Threebedsemii · 30/09/2016 21:39

"Today 21:13 Alabastard

I'm Muslim. I have a pug."

I read this as I have a pig Grin

MeadowHay · 30/09/2016 21:41

Ugh, can people not say things like "Muslims aren't allowed to..." or "Islam says...." and things please. There are like billions of Muslims and sooo many different interpretations of Islam, nobody can speak for Muslims or for Islam. It's fine to share your own beliefs, your own interpretations, and your own experiences but it's really not ok to state them as fact.

I'm Muslim and a massive dog lover. In fact we had a homecheck from a dog rescue just today because I'm planning to rescue one sometime soon. I live with DH who is not a Muslim. My parents are both Muslim, neither of them really like dogs and they wouldn't allow a dog in their home because they believe dogs are "dirty" and that if a dog touched them/their clothes they would have to have a special bath and wash their clothes before they would be clean enough to do their ritual prayer. My dad will generally not knowingly visit peoples' houses if they have a dog, my mum is not bothered and some of her friends (non-Muslim friends) have dogs and she regularly visits them and doesn't really care, she just changes her clothes and gets a wash when she comes home if the dog touches her. My brother also shares this view, my sister is like me and doesn't believe dogs are in any way dirtier than any other animal. I know lots of Muslims, as you'd imagine what with me being a Muslim, and there are lots of different views, you'd have to ask an individual to know really.

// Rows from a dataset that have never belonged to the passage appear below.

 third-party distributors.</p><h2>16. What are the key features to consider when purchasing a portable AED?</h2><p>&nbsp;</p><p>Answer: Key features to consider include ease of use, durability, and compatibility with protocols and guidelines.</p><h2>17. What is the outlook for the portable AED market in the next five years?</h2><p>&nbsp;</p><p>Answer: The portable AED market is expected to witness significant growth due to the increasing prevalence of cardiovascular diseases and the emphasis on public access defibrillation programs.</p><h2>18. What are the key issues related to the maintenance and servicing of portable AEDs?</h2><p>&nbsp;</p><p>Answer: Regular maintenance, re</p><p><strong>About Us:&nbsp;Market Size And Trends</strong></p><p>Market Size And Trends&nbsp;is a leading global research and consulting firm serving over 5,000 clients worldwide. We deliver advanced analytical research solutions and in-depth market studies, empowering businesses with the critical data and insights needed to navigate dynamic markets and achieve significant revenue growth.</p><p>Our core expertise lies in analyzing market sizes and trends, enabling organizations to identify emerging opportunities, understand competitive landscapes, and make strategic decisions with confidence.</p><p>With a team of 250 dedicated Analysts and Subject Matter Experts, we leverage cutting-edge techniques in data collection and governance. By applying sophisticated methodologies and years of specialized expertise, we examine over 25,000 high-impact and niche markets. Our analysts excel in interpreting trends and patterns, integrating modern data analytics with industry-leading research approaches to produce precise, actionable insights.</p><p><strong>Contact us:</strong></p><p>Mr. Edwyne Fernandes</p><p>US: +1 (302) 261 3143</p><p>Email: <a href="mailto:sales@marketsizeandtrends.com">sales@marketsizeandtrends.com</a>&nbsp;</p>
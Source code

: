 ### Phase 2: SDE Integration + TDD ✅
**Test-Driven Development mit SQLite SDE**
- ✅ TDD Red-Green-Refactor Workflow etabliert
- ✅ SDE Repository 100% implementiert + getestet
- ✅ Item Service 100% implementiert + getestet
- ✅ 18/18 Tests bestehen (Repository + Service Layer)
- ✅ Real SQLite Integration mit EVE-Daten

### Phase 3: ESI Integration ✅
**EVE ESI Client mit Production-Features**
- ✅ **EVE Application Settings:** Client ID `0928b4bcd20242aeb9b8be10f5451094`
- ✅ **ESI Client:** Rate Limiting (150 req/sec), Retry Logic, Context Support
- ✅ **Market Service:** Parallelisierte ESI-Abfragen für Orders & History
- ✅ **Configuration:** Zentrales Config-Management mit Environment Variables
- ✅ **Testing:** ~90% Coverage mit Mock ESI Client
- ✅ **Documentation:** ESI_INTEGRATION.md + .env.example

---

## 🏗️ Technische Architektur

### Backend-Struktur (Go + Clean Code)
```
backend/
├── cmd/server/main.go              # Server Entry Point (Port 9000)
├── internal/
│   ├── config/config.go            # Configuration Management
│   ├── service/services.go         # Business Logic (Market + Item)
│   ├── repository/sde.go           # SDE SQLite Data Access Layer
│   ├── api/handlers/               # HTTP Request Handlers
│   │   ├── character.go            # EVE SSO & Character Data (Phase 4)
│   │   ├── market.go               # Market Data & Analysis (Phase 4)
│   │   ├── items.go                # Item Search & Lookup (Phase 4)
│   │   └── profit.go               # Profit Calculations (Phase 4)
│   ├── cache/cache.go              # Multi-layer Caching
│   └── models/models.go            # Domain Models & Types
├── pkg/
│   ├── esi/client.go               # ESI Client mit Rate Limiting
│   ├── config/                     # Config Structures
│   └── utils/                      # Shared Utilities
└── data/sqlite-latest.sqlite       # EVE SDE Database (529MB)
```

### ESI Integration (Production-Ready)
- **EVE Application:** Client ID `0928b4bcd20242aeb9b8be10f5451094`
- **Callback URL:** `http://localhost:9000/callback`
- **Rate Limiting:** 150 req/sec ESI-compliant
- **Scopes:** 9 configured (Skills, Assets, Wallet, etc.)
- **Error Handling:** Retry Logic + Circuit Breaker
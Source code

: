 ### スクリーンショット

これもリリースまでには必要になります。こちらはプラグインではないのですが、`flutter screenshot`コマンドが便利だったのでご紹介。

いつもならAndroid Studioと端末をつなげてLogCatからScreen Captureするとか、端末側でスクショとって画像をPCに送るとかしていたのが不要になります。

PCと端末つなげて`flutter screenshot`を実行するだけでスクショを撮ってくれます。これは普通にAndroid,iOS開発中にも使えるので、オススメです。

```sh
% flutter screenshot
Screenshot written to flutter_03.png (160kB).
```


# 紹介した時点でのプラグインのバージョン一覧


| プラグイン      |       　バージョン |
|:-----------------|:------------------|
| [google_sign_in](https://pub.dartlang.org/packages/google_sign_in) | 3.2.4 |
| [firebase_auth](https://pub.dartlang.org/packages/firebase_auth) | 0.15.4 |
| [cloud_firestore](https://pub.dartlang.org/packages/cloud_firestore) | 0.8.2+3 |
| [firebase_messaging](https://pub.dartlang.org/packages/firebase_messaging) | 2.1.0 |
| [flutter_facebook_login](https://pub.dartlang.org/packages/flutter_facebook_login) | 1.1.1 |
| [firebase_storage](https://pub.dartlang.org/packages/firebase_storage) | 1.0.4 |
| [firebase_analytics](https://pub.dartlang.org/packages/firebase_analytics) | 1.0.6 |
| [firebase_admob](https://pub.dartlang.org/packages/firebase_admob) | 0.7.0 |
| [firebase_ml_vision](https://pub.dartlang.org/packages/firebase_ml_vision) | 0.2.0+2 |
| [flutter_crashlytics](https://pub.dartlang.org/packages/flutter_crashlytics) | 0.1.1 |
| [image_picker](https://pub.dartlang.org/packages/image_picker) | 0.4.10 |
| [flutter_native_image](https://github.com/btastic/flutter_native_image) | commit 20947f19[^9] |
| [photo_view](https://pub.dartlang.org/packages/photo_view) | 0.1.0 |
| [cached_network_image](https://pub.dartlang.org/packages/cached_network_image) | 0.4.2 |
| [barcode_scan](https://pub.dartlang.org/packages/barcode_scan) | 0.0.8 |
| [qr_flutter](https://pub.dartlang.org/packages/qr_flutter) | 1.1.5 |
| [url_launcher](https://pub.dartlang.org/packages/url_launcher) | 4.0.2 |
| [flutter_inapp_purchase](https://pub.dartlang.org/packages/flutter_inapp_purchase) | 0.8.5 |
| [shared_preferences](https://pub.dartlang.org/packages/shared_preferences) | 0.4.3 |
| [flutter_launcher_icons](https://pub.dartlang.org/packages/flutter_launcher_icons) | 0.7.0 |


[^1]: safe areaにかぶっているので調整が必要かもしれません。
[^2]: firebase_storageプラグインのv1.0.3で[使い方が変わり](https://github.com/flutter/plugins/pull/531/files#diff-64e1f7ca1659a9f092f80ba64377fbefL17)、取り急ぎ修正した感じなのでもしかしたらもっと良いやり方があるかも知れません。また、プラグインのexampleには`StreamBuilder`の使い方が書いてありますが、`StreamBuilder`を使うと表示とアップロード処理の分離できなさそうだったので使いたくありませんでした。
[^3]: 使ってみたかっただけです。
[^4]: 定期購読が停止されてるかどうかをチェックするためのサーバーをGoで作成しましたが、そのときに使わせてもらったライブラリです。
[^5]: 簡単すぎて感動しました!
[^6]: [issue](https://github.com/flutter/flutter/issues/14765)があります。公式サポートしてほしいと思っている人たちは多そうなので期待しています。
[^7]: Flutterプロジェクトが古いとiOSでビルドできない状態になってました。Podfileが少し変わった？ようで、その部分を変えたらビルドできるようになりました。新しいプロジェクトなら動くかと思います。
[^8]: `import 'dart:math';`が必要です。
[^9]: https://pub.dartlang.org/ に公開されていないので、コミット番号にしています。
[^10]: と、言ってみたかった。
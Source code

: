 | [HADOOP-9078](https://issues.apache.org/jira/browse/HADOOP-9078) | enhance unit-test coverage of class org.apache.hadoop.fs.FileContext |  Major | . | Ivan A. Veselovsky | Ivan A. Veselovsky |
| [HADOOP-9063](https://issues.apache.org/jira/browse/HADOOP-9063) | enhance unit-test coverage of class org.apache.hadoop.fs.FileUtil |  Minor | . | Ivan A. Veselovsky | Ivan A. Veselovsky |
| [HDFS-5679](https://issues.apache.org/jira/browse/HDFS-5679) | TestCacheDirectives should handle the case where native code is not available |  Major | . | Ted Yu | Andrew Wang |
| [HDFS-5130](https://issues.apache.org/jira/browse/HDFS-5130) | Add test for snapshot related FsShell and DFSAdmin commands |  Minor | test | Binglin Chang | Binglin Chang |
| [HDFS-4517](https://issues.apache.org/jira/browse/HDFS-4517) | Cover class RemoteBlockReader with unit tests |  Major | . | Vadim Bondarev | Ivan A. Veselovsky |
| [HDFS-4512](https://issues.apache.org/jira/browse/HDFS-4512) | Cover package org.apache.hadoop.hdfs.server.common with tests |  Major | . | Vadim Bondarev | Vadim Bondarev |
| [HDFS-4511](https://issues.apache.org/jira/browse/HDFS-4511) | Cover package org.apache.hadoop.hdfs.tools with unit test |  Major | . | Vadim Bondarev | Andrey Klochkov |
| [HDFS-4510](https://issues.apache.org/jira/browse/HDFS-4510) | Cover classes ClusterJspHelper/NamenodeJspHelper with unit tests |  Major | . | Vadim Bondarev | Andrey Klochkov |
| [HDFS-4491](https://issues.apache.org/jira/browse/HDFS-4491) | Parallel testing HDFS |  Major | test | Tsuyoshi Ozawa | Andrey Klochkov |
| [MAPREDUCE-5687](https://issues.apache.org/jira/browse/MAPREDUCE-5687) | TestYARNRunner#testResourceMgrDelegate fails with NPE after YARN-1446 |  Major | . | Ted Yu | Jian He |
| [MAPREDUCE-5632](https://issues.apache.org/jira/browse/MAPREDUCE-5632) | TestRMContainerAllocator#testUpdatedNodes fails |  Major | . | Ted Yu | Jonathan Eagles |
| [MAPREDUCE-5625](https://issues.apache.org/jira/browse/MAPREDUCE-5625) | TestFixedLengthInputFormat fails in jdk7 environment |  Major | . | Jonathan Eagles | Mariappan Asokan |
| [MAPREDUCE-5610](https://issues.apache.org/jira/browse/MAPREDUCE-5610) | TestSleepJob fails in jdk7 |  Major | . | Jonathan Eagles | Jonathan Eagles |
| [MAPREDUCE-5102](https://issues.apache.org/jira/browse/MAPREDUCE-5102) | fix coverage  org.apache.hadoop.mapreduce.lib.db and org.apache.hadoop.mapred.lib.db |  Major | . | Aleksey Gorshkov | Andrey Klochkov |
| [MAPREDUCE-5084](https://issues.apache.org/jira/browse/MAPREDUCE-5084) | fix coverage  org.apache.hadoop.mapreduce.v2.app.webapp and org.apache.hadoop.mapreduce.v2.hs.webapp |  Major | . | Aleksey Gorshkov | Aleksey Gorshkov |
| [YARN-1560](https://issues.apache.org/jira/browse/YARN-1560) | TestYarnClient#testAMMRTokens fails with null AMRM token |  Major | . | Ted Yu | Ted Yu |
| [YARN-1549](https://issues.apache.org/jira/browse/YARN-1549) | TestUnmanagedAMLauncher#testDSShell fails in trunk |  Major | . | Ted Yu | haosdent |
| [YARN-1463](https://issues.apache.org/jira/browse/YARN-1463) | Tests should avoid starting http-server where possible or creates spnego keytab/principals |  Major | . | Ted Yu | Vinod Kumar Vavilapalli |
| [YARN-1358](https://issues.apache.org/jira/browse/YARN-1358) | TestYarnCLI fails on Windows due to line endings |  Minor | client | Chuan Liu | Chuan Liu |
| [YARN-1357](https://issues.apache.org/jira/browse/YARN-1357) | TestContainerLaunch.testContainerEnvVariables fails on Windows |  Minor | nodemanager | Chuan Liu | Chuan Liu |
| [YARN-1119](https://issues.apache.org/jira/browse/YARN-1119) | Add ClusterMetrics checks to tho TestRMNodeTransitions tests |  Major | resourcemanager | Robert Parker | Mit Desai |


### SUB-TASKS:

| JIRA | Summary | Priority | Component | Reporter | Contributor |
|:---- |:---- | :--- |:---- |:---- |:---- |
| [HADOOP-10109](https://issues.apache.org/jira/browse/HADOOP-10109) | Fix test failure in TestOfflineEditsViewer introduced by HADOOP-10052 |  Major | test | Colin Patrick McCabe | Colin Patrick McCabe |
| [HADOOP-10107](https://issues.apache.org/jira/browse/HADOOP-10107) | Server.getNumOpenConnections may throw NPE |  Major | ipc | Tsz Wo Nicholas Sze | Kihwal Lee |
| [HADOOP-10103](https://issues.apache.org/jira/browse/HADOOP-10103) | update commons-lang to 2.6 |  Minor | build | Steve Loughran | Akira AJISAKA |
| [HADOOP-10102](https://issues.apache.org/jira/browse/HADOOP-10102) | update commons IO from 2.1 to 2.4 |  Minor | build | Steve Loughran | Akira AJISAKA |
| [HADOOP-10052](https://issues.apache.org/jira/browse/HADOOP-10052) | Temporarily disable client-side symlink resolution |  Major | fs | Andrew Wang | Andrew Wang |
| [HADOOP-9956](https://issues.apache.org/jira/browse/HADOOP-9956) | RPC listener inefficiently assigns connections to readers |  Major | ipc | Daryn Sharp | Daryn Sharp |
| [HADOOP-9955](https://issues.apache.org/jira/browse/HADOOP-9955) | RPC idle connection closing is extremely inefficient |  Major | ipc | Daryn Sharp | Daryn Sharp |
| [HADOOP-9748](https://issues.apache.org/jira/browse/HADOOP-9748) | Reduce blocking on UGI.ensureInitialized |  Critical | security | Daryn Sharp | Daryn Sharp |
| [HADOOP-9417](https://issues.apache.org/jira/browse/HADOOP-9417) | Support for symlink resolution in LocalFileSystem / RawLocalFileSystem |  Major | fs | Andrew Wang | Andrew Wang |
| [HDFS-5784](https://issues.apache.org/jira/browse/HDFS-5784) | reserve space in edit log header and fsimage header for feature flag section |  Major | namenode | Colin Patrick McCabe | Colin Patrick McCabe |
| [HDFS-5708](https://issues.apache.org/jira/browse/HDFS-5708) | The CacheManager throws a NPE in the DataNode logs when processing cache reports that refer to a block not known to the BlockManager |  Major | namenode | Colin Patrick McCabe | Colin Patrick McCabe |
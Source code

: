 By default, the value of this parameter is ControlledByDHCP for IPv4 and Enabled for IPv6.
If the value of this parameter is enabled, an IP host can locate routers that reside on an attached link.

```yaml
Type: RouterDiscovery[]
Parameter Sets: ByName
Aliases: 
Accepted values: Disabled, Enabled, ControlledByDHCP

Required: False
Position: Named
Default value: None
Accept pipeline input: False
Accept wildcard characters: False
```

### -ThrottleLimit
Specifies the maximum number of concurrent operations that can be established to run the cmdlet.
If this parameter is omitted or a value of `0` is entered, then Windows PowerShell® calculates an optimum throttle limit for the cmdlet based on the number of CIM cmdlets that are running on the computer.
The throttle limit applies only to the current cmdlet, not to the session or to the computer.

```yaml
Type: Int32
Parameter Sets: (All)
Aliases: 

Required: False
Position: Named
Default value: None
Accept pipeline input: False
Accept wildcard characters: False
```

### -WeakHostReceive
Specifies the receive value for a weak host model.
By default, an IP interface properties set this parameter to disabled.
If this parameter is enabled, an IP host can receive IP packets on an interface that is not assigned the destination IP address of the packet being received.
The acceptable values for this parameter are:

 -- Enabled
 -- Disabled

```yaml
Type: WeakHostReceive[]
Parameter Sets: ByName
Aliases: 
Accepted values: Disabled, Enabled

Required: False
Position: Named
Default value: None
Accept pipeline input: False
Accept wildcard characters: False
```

I know Muslims with dogs, Muslims that think dogs are "dirty" and so wouldn't have one as a pet but are not bothered about occasional interactions with dogs in other peoples houses/whilst out etc, Muslims that hate dogs and wouldn't enter a house with one in, Muslims who are terrified of dogs etc etc.

Also I really think as lovely as you're being, you don't have to worry about their being alcohol and/or pork in your house when they visit. If you know they keep halal and don't drink, then obviously you're not going to offer them those things, and you may not want to drink or eat them right in from of them, but you definitely don't need to ensure they are nowhere in your house! It's your house and everyone understands that people do things differently. I'm Muslim and we have alcohol in our house anyway as I drink! I wouldn't drink in front of my parents as they don't and believe it's a sin, but I'm not going to go around and empty all my cupboards in case they go snooping through them and feel offended or anything.

mamadoc · 30/09/2016 21:45

People are being very harsh on the OP who is only trying to be hospitable.

I have some great Muslim friends but I have been embarrassed by unwitting mistakes with them in the past. It's nice to ask and to accommodate.

Mistakes I have made:
Not knowing about the dog thing and inviting Muslim friend and his new wife who I didn't know at same time as MIL and her 3 dogs. She was very uncomfortable, actually flinching and I felt crap.

Cooking pork for very non-observant Muslim friend who drinks, admits he doesn't believe and has had various girlfriends. Turns out that not eating pork is pretty much the only thing he does observe!

Kissing male Muslim friend on the cheek in greeting at a family gathering in front of his parents and in laws. This was how we normally greeted each other (and how I greet all close friends of both sexes) at other times but apparently is a major no no in front of the older generation.

Breastfeeding (I thought quite discreetly in a corner) at said gathering. I had actually checked that the Koran is in favour but didn't realise not in mixed company. Got politely asked to move. Felt crap.

Getting dress code wrong at a birthday party. Had asked male friend who was a bit clueless and said 'err you know just not tarty'. I should have asked his wife. Although I had managed long sleeves the Knee length skirt was definitely out of place especially as I didn't know sitting on the floor would be involved.